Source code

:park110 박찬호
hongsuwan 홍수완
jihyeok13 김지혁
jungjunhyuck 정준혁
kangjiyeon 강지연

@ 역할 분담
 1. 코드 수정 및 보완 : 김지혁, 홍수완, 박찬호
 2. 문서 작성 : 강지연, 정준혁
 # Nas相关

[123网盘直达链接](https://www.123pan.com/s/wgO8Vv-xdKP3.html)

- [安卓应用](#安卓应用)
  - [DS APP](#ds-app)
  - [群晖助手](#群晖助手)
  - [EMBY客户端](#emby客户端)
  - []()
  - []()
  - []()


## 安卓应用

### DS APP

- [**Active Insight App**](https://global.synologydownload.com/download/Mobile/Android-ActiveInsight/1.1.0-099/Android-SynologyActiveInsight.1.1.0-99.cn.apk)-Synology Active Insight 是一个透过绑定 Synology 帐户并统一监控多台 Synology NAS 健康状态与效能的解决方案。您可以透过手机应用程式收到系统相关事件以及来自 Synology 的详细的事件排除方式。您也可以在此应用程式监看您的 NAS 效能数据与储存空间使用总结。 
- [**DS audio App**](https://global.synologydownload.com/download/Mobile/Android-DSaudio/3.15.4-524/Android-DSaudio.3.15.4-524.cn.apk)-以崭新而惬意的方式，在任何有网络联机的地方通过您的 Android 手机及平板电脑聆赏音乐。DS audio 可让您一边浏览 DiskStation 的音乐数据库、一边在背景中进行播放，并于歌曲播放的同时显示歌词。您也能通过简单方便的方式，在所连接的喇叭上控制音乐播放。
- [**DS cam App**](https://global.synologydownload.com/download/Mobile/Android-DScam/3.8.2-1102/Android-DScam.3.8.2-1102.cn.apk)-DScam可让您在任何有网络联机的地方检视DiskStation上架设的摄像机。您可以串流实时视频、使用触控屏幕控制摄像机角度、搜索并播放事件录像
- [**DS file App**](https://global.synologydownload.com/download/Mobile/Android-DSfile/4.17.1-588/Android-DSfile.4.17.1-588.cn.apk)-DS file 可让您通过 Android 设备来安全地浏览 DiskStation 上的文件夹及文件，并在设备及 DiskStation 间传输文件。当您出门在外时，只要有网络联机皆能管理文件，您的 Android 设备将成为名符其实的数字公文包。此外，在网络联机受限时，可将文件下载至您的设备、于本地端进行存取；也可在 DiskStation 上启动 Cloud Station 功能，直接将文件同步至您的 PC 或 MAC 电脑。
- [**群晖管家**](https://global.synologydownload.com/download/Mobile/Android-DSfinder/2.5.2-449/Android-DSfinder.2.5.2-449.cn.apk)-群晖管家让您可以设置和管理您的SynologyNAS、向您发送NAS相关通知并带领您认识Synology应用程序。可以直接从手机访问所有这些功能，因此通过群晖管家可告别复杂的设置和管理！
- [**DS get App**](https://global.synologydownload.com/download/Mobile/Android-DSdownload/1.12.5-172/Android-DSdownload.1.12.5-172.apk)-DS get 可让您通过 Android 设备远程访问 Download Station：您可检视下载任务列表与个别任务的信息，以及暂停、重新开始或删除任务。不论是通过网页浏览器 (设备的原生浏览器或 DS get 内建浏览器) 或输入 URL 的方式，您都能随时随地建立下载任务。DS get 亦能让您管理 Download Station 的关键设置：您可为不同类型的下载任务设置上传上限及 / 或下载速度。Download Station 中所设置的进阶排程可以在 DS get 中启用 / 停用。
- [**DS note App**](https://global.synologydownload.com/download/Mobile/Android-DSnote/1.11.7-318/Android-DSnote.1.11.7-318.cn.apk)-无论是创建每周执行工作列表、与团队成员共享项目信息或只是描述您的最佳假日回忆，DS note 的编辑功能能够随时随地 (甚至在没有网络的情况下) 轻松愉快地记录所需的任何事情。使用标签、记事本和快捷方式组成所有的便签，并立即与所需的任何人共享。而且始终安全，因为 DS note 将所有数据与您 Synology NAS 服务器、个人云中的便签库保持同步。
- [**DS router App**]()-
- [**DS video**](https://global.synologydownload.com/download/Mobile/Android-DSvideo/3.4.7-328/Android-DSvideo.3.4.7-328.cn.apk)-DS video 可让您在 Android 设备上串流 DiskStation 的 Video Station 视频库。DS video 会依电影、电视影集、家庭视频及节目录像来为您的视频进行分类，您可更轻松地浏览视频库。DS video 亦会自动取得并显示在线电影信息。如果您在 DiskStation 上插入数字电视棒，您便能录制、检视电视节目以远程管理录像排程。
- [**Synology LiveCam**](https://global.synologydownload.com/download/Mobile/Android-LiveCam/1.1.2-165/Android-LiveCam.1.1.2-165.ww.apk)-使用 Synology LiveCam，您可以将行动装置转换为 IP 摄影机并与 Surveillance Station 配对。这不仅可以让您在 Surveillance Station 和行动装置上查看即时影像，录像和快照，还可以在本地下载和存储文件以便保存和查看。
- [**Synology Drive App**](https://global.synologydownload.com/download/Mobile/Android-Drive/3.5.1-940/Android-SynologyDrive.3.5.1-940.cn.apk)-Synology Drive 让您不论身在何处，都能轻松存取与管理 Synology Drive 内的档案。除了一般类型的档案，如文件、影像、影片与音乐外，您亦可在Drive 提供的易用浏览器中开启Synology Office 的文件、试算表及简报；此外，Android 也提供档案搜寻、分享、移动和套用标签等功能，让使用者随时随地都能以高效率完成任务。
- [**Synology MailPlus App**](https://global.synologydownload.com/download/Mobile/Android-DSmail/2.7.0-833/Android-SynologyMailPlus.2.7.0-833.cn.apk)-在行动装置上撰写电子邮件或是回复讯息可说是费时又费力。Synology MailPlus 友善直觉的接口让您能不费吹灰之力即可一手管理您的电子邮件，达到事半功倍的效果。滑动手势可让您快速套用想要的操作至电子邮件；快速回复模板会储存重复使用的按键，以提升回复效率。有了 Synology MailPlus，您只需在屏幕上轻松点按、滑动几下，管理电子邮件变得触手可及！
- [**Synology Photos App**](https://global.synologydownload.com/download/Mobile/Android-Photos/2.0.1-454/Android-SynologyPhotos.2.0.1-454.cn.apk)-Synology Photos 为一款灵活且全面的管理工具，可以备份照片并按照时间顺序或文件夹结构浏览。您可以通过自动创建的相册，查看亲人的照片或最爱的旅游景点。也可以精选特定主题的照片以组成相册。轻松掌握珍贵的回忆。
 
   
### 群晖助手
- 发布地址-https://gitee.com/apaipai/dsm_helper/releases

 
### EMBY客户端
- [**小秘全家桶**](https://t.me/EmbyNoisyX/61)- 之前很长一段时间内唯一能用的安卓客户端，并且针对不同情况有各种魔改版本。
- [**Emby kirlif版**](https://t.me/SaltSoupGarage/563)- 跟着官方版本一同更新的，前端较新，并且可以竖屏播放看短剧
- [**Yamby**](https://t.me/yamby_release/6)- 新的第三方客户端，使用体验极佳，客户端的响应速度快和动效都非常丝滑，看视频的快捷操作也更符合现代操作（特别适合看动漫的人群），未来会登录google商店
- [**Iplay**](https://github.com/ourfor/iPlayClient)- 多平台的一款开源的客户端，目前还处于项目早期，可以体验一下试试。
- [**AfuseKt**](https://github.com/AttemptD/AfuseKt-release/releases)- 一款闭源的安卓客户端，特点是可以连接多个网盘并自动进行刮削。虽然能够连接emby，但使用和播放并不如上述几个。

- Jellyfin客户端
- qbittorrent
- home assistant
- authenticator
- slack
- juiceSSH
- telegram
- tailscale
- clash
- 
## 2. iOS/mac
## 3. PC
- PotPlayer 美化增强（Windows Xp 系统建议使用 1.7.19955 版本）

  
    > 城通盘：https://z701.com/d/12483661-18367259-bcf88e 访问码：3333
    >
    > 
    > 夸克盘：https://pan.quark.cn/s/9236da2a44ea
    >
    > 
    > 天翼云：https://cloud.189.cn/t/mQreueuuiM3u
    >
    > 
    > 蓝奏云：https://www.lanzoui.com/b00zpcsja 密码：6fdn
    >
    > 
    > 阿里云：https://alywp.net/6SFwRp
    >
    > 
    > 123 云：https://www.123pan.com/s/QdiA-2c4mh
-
● ● ● ● ●
**WHAT THE TASK ASKS:** Send back an exact copy of only the lines from the line with "- [**Active Insight" up to and including the line with "- [**DS audio" in the data above.

**FINAL ANSWER:**
- [**Active Insight App**](https://global.synologydownload.com/download/Mobile/Android-ActiveInsight/1.1.0-099/Android-SynologyActiveInsight.1.1.0-99.cn.apk)-Synology Active Insight 是一个透过绑定 Synology 帐户并统一监控多台 Synology NAS 健康状态与效能的解决方案。您可以透过手机应用程式收到系统相关事件以及来自 Synology 的详细的事件排除方式。您也可以在此应用程式监看您的 NAS 效能数据与储存空间使用总结。 
- [**DS audio App**](https://global.synologydownload.com/download/Mobile/Android-DSaudio/3.15.4-524/Android-DSaudio.3.15.4-524.cn.apk)-以崭新而惬意的方式，在任何有网络联机的地方通过您的 Android 手机及平板电脑聆赏音乐。DS audio 可让您一边浏览 DiskStation 的音乐数据库、一边在背景中进行播放，并于歌曲播放的同时显示歌词。您也能通过简单方便的方式，在所连接的喇叭上控制音乐播放。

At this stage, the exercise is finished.